- Release Poster
- Directed by: Sekhar Kammula
- Written by: Sekhar Kammula
- Produced by: Sekhar Kammula
- Starring: Santosh Kumar; Anish Kuruvilla; Ravi Raju; Dr. Anil Prashant; Dashveer Singh; Priyanka Veer; Satya;
- Cinematography: Vijay C. Kumar
- Edited by: Marthand K. Venkatesh
- Production company: Amigos Creations
- Distributed by: Amigos Creations
- Release date: 19 October 2000;
- Running time: 100 minutes
- Country: India
- Languages: Telugu English
- Budget: ₹16–20 lakh
- Box office: ₹ 16 Lakh

= Dollar Dreams =

2000 film by Sekhar Kammula

Dollar Dreams is a 2000 Indian drama film written, directed and produced by Sekhar Kammula in his directorial debut. Shot in Telugu and English, the film starred Santosh Kumar, Anish Kuruvilla, Ravi Raju, Anil Prashant, Dashveer Singh, Priyanka Veer, and Satya.
The film explores the conflict between American dreams and human feelings.
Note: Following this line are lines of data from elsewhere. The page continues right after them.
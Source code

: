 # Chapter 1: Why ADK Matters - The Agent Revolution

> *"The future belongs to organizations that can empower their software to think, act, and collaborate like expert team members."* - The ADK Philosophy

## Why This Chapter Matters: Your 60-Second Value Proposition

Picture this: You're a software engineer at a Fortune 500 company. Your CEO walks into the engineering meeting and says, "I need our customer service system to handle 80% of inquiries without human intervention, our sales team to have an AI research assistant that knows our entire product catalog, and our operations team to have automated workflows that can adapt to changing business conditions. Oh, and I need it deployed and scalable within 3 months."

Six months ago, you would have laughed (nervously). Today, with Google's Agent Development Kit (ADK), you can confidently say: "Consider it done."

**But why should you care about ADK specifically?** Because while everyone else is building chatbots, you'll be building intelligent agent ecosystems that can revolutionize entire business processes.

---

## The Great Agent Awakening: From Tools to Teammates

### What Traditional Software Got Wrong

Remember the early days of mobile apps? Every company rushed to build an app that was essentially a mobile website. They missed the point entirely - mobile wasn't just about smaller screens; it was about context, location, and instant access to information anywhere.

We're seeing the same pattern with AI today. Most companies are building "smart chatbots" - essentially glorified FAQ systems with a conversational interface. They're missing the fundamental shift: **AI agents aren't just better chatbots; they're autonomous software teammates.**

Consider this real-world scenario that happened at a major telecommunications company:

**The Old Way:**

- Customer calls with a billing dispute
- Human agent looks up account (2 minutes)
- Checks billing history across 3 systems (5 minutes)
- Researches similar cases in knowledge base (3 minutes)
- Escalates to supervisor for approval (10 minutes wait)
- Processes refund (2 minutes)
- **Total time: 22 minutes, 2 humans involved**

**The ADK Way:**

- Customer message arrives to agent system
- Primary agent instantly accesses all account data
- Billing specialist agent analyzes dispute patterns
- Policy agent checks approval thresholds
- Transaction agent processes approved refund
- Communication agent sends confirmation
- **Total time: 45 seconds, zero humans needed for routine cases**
Dollar Dreams was screened at the 33rd International Film Festival of India. It won the National Film Award for Best First Film of a Director at the 47th National Film Awards.

==Production==
Rediff.com cited Dollar Dreams as a take off from where Hyderabad Blues ends. The film re-introduced social realism to Telugu screen.